The member shows dexterity in sidestepping some of the accountability of his own government and is very deft at refusing to mention that his government is mired in the largest fiscal scam ever perpetrated on an unsuspecting public. What he is actually demonstrating is something that a friend of mine, Donald, once described as podia-dexterity, which is the ability to put both feet in one's mouth at the same time.
I want to ask him a direct question dealing with the offshore accord, which was jammed into the omnibus, blunderbuss budget implementation bill that is before the House. What the government did, again in a very deceitful way, after having signed a stand alone deal with Nova Scotia and Newfoundland and Labrador to give 100% of the revenue stream from the offshore oil and gas to those very deserving provinces, is it hid it in with 24 other items and suggested that somehow it was an all or nothing offer to Canadians, that they had to take all of these unrelated items or take nothing and then somehow hold this over people's heads that they had to take this.

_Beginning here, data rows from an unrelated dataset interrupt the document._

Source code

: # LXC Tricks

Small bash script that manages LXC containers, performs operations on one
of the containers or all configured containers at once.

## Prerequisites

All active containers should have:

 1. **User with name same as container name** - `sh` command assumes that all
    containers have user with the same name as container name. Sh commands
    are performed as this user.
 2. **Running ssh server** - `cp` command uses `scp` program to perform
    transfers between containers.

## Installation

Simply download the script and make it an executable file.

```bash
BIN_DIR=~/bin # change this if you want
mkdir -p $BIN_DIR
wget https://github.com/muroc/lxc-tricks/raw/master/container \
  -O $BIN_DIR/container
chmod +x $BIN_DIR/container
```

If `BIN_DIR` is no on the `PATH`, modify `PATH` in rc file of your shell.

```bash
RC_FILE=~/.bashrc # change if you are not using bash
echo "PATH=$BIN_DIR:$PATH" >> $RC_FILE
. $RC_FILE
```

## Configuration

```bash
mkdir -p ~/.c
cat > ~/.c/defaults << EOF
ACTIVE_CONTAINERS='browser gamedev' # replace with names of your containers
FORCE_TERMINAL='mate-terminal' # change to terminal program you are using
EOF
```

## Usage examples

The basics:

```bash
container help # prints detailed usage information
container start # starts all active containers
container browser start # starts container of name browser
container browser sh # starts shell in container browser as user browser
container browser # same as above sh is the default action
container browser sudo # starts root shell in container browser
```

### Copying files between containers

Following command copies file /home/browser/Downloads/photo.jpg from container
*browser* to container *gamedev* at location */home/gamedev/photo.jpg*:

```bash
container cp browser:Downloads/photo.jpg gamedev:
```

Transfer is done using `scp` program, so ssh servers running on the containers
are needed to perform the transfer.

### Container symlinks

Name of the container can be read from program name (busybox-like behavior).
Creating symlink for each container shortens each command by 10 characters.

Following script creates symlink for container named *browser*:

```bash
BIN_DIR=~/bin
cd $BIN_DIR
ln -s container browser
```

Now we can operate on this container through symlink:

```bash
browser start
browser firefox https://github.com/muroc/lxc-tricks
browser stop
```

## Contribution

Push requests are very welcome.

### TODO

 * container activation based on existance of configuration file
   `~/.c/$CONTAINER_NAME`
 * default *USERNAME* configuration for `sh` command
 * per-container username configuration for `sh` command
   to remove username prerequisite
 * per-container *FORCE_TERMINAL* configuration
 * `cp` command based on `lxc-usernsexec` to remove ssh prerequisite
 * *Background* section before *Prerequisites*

The people in Nova Scotia and Newfoundland and Labrador understand what the government is trying to do. It is trying to back out of the commitment that the Prime Minister made in desperation during an election campaign and now it is trying to somehow weasel away from that commitment that is costing those provinces millions while the interest accumulates on their provincial deficits.
Why is it that the hon. member neglects to acknowledge that the offshore oil and gas accord can be a stand alone bill, brought before Parliament, passed immediately in the House with the support of all members and we can put that implementation process in place, allow those provinces to start receiving the revenue to deal with the infrastructure challenges and the education and health care challenges that they are still suffering under as a result of cuts of his now newly adopted government?
Why is it that he can stand in his place and be such an adamant apologist for a government he once so fiercely condemned when he was on this side of the House before he abandoned his party and his principles?